Par courrier recommandé du 23 août 2023 avec accusé de réception du jour suivant, Madame [B] [E], mettait en demeure sous huitaine Madame [W] [F] de procéder au règlement de la somme de 1639,76 €.
Suivant assignation du 3 novembre 2023, signifiée à étude, Madame [B] [E] a attrait Madame [W] [F] devant le juge des contentieux de la protection du tribunal judiciaire de Saint-Étienne, aux fins de :
— à titre principal, prononcer la responsabilité contractuelle de la défenderesse pour inexécution contractuelle et plus particulièrement pour défaut de jouissance paisible,
— à titre subsidiaire, prononcer la responsabilité délictuelle de cette dernière pour fait d’autrui en raison du trouble anormal de voisinage causé par Madame [R] [L], locataire de Madame [W] [F],
— en tout état de cause, la condamner à lui payer les sommes suivantes :
— 1769,72 €, au titre du préjudice financier subi,
— 1500,00 €, au titre du préjudice de jouissance subi,
— 1500,00 €, au titre du préjudice moral subi,
— dire que la réparation de la porte d’entrée de l’appartement incombe au bailleur,
— dire que le contrat de bail d’habitation a pris fin le 26 juin 2023, date du constat par le commissaire de justice,
— 148,00 €, au titre de l’état des lieux de sortie réalisé par commissaire de justice,
— le remboursement du dépôt de garantie d’un montant de 330,00 € outre majoration d’une somme égale à 10 % du loyer mensuel pour chaque période mensuelle commencée en retard conformément à l’article 22 de la loi du 6 juillet 1989 soit à compter du 26 août 2023 soit un montant total de 366,18 € à actualiser au jour de l’audience,
— 350,00 €, au titre du loyer et des charges du mois de juin 2022 indûment perçu par le bailleur,
— 182,04 €, au titre du solde positif lui ayant été versé,
— 1200,00 €, au titre de l’article 700 du Code de procédure civile,
— aux dépens de l’instance,
— dire n’y avoir lieu à écarter l’exécution provisoire de la décision à intervenir.

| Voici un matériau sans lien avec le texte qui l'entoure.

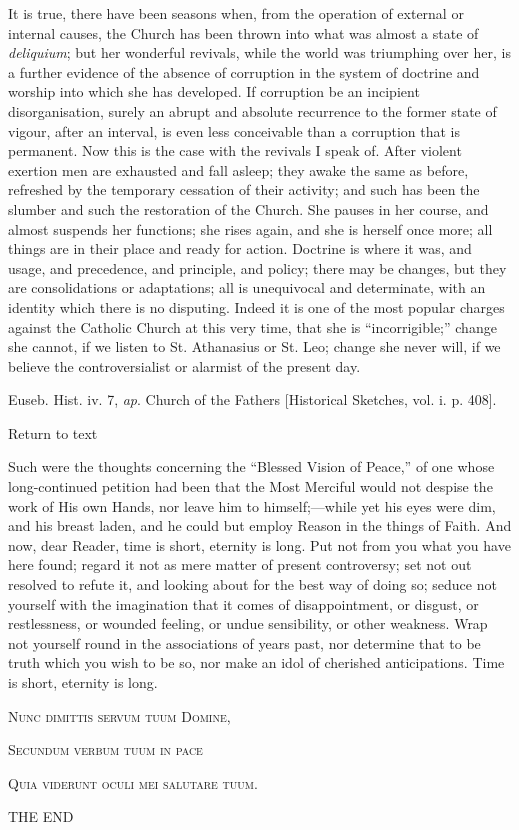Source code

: It is true, there have been seasons when, from the operation of
external or internal causes, the Church has been thrown into what was
almost a state of \emph{deliquium}; but her wonderful revivals, while
the world was triumphing over her, is a further evidence of the
absence of corruption in the system of doctrine and worship into which
she has developed. If corruption be an incipient disorganisation,
surely an abrupt and absolute recurrence to the former state of vigour,
after an interval, is even less conceivable than a corruption that is
permanent. Now this is the case with the revivals I speak of. After
violent exertion men are exhausted and fall asleep; they awake the
same as before, refreshed by the temporary cessation of their
activity; and such has been the slumber and such the restoration of
the Church. She pauses in her course, and almost suspends her
functions; she rises again, and she is herself once more; all things
are in their place and ready for action. Doctrine is where it was, and
usage, and precedence, and principle, and policy; there may be
changes, but they are consolidations or adaptations; all is
unequivocal and determinate, with an identity which there is no
disputing. Indeed it is one of the most popular charges against the
Catholic Church at this very time, that she is
``incorrigible;'' change she cannot, if we listen to St.
Athanasius or St. Leo; change she never will, if we believe the
controversialist or alarmist of the present day.


Euseb. Hist. iv. 7, \emph{ap}. Church of the Fathers [Historical
Sketches, vol. i. p. 408].

Return to text

\devsection{[Conclusion]}

Such were the thoughts concerning the ``Blessed Vision of
Peace,'' of one whose long-continued petition had been that the
Most Merciful would not despise the work of His own Hands, nor leave
him to himself;—while yet his eyes were dim, and his breast laden,
and he could but employ Reason in the things of Faith. And now, dear
Reader, time is short, eternity is long. Put not from you what you
have here found; regard it not as mere matter of present controversy;
set not out resolved to refute it, and looking about for the best way
of doing so; seduce not yourself with the imagination that it comes of
disappointment, or disgust, or restlessness, or wounded feeling, or
undue sensibility, or other weakness. Wrap not yourself round in the
associations of years past, nor determine that to be truth which you
wish to be so, nor make an idol of cherished anticipations. Time is
short, eternity is long.

\textsc{Nunc
dimittis servum tuum Domine,}

\textsc{Secundum
verbum tuum in pace}

\textsc{Quia
viderunt oculi mei salutare tuum.}

THE END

Après avoir fait l’objet de trois renvois, l’audience s’est tenue le 20 mai 2025 devant le juge des contentieux de la protection du tribunal judiciaire de Saint-Étienne.
Lors de l’audience, Madame [B] [E] a maintenu l’ensemble de ses demandes, sauf à réévaluer la majoration du remboursement du dépôt de garantie susvisée ainsi que l’article 700 du Code de procédure civile pour des montants respectifs de 693,00 € et 1500,00 €, et y ajouter de « débouter Madame [F] de sa demande reconventionnelle » et soustraire de « dire que la réparation de la porte d’entrée lui incombe ».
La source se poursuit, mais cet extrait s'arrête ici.